* _What to work on_
When you reach the line containing "All notable changes", begin copying exactly, and keep going through the last line of the records below, copying nothing before it.

Records contained in a dataset
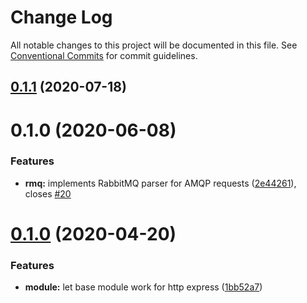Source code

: # Change Log

All notable changes to this project will be documented in this file. See [Conventional Commits](https://conventionalcommits.org) for commit guidelines.

## [0.1.1](https://github.com/jmcdo29/ogma/compare/v0.1.0...v0.1.1) (2020-07-18)

# 0.1.0 (2020-06-08)

### Features

- **rmq:** implements RabbitMQ parser for AMQP requests ([2e44261](https://github.com/jmcdo29/ogma/commit/2e4426140d54d75dc1a68fa72c7bf251484635f3)), closes [#20](https://github.com/jmcdo29/ogma/issues/20)

# [0.1.0](https://github.com/jmcdo29/ogma/compare/v2.0.2...v0.1.0) (2020-04-20)

### Features

- **module:** let base module work for http express ([1bb52a7](https://github.com/jmcdo29/ogma/commit/1bb52a7fa562121f897b03109dfaf8d3b4e5b385))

* _Response_
All notable changes to this project will be documented in this file. See [Conventional Commits](https://conventionalcommits.org) for commit guidelines.

## [0.1.1](https://github.com/jmcdo29/ogma/compare/v0.1.0...v0.1.1) (2020-07-18)

# 0.1.0 (2020-06-08)

### Features

- **rmq:** implements RabbitMQ parser for AMQP requests ([2e44261](https://github.com/jmcdo29/ogma/commit/2e4426140d54d75dc1a68fa72c7bf251484635f3)), closes [#20](https://github.com/jmcdo29/ogma/issues/20)

# [0.1.0](https://github.com/jmcdo29/ogma/compare/v2.0.2...v0.1.0) (2020-04-20)

### Features

- **module:** let base module work for http express ([1bb52a7](https://github.com/jmcdo29/ogma/commit/1bb52a7fa562121f897b03109dfaf8d3b4e5b385))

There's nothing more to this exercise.